And now, in support of Mr Solomon’s view, about which I commented just a few minutes ago, Fraser Howie, an author and businessman, has written, in the South China Morning Post that “To some … [which likely include Prime Minister Justin Trudeau] … Beijing’s rapid fiscal and monetary moves may seem like strength: it is proactive, decisive and has the financial capacity to act to avert the worst. But in reality, it is a sign of utter confusion. Trump has clearly thrown China off kilter.“
Mr Howie provides considerable evidence to demonstrate that “the calculus has changed again. Trump went lightly on China in his first year, and was best friends with President Xi Jinping. This gave the Chinese a false sense of security when dealing with the Donald. A focus on North Korea, not trade, didn’t prepare Beijing for what came next … [but now the] … Chinese leadership find themselves in a bind. Xi and the official media have been remarkably restrained in their pushback against the trade war. Touchy-feely statements on fighting protectionism sounds hollow on the lips of Chinese leaders.

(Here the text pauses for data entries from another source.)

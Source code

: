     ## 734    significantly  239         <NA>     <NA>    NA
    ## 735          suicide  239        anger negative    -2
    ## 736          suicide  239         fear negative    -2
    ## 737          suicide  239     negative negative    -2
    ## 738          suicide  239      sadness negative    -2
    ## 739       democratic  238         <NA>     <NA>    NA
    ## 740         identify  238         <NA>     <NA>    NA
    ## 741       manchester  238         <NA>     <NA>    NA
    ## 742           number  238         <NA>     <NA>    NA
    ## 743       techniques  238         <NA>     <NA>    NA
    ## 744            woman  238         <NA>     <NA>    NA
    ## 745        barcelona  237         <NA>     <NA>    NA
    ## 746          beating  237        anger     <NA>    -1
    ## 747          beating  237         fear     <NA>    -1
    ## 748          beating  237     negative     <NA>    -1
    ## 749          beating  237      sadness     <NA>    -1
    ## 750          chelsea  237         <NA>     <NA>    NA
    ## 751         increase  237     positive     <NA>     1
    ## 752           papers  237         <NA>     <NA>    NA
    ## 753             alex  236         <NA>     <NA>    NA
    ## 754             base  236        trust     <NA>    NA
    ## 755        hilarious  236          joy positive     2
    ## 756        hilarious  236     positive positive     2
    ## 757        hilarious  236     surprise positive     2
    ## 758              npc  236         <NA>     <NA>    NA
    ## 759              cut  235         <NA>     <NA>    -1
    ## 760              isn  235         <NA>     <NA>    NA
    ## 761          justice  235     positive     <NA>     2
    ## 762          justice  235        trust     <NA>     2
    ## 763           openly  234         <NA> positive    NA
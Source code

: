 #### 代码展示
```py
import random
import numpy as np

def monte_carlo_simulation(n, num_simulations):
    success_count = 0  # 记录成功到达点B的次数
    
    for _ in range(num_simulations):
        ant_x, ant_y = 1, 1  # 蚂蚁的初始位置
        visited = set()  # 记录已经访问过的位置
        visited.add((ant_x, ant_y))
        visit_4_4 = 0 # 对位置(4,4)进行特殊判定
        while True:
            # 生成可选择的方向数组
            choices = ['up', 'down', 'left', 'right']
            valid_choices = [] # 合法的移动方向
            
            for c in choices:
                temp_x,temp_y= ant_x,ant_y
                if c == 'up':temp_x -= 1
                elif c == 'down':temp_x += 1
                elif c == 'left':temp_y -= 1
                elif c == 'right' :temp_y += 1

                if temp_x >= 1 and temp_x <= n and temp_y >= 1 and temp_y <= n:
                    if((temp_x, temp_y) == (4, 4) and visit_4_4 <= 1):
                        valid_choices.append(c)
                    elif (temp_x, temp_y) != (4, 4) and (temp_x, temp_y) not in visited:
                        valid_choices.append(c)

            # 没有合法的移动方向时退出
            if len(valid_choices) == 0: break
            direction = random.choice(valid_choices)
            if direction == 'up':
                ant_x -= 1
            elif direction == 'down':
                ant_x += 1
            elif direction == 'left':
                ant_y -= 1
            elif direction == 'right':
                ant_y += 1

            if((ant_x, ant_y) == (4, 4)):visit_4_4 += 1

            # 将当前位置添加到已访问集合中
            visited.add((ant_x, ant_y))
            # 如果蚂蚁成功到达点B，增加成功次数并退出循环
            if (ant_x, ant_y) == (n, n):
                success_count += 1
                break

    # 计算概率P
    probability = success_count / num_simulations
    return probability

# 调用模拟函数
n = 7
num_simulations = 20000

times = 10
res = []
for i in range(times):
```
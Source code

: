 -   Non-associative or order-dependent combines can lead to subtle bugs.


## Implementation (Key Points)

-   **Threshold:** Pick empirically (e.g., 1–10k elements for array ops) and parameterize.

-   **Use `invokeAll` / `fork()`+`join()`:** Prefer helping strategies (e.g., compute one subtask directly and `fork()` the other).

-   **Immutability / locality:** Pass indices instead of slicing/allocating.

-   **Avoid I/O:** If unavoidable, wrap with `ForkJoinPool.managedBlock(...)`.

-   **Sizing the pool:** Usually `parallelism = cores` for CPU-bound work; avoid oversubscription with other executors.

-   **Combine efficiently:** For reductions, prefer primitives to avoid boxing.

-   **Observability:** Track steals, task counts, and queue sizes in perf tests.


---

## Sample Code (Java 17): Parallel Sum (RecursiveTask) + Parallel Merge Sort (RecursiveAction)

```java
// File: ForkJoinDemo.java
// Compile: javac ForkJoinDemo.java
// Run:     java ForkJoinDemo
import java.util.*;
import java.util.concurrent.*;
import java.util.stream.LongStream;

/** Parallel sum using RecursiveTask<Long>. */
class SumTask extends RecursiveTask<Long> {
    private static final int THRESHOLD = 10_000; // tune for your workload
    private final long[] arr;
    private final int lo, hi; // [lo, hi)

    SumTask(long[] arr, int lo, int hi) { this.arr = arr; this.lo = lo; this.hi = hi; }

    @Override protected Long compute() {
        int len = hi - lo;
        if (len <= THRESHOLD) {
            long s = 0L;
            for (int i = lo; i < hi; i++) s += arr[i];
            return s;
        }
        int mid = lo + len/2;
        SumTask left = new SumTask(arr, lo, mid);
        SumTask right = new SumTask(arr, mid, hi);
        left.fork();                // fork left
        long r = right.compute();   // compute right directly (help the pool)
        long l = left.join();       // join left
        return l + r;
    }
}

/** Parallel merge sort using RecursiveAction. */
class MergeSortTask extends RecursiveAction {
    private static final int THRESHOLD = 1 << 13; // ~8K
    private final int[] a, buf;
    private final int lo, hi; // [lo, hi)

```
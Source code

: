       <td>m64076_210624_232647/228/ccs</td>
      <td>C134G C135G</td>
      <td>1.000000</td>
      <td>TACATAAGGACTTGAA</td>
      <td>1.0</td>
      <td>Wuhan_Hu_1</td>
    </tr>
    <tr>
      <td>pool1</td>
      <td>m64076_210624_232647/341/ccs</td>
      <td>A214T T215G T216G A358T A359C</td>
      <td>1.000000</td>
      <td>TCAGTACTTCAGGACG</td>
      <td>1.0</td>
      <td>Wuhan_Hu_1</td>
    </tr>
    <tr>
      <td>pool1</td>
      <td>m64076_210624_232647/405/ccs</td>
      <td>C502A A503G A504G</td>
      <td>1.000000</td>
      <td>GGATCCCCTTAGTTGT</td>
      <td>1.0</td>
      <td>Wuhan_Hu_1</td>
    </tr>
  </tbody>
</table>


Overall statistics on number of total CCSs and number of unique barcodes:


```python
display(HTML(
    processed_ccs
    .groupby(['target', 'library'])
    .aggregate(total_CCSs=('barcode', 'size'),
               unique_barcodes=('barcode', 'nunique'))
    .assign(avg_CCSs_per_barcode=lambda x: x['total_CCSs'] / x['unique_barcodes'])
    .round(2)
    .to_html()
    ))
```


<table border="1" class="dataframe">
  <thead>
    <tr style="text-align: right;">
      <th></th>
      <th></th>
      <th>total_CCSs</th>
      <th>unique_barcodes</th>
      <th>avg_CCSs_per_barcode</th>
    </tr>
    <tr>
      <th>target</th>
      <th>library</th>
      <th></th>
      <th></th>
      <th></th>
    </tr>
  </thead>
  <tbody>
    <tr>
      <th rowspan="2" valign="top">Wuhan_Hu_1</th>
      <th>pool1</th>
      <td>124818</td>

They are able to try and boost the economy domestically, but Trump is too unpredictable to formulate a long-term policy. The Chinese aren’t even clear what Trump wants, so how can they respond?“
If Mr Howie’s assessment is correct then it supports Mr Solomon’s suggestion that there is a grand (trade) strategy in Washington, even if, as Mr Howie says, President Trump’s “basic metric to measure the relationship, the deficit, is a poor one.” But, perhaps, Robert Lighthizer, who is not an idiot, even when he has to make idiotic arguments, is in charge of President Trump’s trade strategy.
I cannot challenge Mr Howie’s assessments; he is much better informed than I am. But, I still suspect that Xi Jinping and China have their own grand strategy which, as others have said, has a broader base and, very likely, better metrics.